Салах улыбался. Как и многие другие, Мохаммед скалился. Карим уставился на его зубы, показавшиеся в ухмылке — хищной, победительной. Вскоре он отдал себе отчет в том, что тревога, со вчерашнего дня терзавшая его внутренности, уступила место другому чувству, еще более острому и глубокому.

«Башня горит…»

Его глаза встретились с глазами старичка, который горестно качал головой.

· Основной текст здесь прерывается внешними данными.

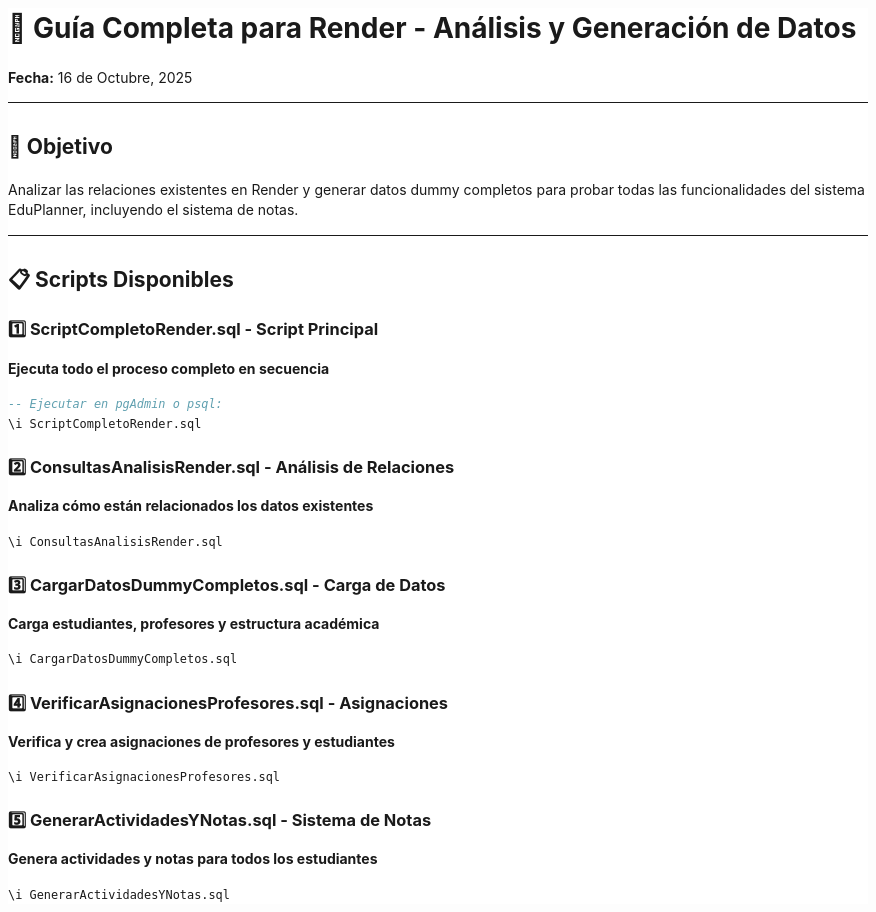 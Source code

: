 # 🚀 Guía Completa para Render - Análisis y Generación de Datos

**Fecha:** 16 de Octubre, 2025

---

## 🎯 Objetivo

Analizar las relaciones existentes en Render y generar datos dummy completos para probar todas las funcionalidades del sistema EduPlanner, incluyendo el sistema de notas.

---

## 📋 Scripts Disponibles

### 1️⃣ **ScriptCompletoRender.sql** - Script Principal
**Ejecuta todo el proceso completo en secuencia**

```sql
-- Ejecutar en pgAdmin o psql:
\i ScriptCompletoRender.sql
```

### 2️⃣ **ConsultasAnalisisRender.sql** - Análisis de Relaciones
**Analiza cómo están relacionados los datos existentes**

```sql
\i ConsultasAnalisisRender.sql
```

### 3️⃣ **CargarDatosDummyCompletos.sql** - Carga de Datos
**Carga estudiantes, profesores y estructura académica**

```sql
\i CargarDatosDummyCompletos.sql
```

### 4️⃣ **VerificarAsignacionesProfesores.sql** - Asignaciones
**Verifica y crea asignaciones de profesores y estudiantes**

```sql
\i VerificarAsignacionesProfesores.sql
```

### 5️⃣ **GenerarActividadesYNotas.sql** - Sistema de Notas
**Genera actividades y notas para todos los estudiantes**

```sql
\i GenerarActividadesYNotas.sql
```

Амель сидела позади своей коллеги-журналистки в конференц-зале журнала вместе еще с полутора десятками других женщин разных возрастов. Они благоговейно слушали Сильви Моннье, главного редактора. Та излагала свои планы по предлагаемой ею модификации рубрик и говорила о последующих за этим переменах в направлении журнала. Мода и благоустройство, как и реклама, вырастут в объеме в ущерб информации, а особенно сюжетов на социальные темы. Пострадает также культура.

Презентация заканчивалась, когда в коридоре послышались торопливые шаги и в зал без стука ворвался задыхающийся и испуганный референт.

— В Нью-Йорке ужас что происходит! — Он выкрикнул эти слова, не переведя дыхания. — Все горит!

Он схватил пульт и включил телевизор, обычно используемый для презентаций.

«Вот уже десять минут…»

Все журналистки подошли ближе, чтобы посмотреть, что его так потрясло. Их глазам предстало зрелище какого-то здания, окутанного непроницаемой черной пеленой. Раздалось первое: «О боже!» Амель испуганно и одновременно зачарованно окинула взглядом своих коллег и снова с недоверием сосредоточилась на экране.

«Самолет…»

Точка зрения постоянно менялась, то ближе, то дальше. Вид с воздуха, вид с улицы.

«Сейчас, когда я с вами говорю…»

Голос комментатора, неуверенного, плохо информированного, был единственным звуковым фоном. «О боже!» Вертолеты. «О боже!» Они кружились над Всемирным торговым центром, который выглядел словно подбитый. «О боже!»